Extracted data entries
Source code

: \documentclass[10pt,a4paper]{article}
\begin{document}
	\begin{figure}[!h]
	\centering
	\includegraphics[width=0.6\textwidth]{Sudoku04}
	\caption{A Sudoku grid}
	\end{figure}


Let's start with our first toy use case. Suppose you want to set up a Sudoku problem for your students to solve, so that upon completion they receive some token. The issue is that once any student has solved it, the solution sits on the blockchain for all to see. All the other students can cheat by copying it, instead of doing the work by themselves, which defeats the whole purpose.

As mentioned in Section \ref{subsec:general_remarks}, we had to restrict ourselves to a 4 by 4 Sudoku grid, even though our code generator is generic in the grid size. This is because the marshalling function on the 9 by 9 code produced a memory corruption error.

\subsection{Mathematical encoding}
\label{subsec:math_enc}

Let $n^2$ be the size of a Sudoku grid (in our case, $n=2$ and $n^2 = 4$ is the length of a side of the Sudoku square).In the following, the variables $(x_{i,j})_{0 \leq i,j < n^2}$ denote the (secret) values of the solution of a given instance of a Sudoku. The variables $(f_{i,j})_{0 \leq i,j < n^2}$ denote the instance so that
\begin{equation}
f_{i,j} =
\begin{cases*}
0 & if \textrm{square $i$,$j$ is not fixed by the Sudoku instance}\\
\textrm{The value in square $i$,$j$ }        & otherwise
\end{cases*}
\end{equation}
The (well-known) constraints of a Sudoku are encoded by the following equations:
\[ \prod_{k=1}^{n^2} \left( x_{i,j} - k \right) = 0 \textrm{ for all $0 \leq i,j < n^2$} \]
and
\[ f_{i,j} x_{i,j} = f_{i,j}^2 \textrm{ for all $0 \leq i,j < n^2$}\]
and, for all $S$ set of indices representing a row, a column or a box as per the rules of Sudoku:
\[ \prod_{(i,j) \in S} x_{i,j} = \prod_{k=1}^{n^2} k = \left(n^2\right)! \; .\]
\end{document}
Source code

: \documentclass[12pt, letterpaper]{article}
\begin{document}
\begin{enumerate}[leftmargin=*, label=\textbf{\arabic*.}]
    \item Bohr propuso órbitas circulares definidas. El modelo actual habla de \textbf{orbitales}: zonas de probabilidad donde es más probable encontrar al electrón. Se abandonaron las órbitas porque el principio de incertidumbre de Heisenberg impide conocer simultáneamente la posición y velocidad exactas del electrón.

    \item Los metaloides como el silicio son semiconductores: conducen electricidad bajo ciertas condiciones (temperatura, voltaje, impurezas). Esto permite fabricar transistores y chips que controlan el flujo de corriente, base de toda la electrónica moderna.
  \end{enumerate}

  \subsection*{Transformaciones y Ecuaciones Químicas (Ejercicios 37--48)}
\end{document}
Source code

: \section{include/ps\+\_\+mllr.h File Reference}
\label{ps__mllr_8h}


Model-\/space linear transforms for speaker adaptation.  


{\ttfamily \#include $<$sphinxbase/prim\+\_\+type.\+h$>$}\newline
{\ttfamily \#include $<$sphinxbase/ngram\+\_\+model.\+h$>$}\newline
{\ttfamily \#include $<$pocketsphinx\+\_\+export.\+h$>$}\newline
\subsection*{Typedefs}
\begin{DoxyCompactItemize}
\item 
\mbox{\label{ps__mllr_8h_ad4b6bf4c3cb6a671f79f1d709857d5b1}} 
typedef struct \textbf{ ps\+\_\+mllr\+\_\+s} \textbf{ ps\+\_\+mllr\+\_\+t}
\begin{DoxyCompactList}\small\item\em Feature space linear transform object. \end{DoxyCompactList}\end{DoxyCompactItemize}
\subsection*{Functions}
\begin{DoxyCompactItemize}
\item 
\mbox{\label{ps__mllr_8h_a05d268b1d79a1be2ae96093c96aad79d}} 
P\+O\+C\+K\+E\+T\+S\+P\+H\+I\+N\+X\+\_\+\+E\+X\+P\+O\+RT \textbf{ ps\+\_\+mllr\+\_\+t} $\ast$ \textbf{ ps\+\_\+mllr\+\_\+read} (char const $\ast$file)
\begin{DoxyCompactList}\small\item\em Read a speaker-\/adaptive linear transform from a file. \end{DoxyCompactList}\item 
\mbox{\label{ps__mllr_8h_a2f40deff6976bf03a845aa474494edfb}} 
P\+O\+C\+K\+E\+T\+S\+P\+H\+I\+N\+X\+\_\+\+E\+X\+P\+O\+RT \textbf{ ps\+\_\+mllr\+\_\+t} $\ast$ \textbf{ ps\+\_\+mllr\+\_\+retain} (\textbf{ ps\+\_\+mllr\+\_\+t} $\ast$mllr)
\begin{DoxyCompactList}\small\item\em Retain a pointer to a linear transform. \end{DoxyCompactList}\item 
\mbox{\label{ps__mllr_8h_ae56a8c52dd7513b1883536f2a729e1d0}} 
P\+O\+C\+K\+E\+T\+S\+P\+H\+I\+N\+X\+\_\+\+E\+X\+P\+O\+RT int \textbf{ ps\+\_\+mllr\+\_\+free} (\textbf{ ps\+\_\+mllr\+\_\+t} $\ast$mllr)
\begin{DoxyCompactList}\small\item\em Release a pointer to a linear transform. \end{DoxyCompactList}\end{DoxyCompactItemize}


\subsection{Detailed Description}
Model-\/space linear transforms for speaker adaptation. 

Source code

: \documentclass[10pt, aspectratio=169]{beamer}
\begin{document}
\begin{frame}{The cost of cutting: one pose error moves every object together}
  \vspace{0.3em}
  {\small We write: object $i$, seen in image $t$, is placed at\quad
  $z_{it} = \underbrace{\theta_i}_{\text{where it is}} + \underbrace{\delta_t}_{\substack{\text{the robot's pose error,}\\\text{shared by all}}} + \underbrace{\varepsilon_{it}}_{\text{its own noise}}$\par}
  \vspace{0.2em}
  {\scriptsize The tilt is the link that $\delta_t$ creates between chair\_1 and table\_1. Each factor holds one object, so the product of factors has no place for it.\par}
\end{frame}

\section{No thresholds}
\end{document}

◆ YOUR GOAL ◆
Tally up the lines above containing "label"; the number is the full answer.

◆ SOLVED EXERCISE ◆
7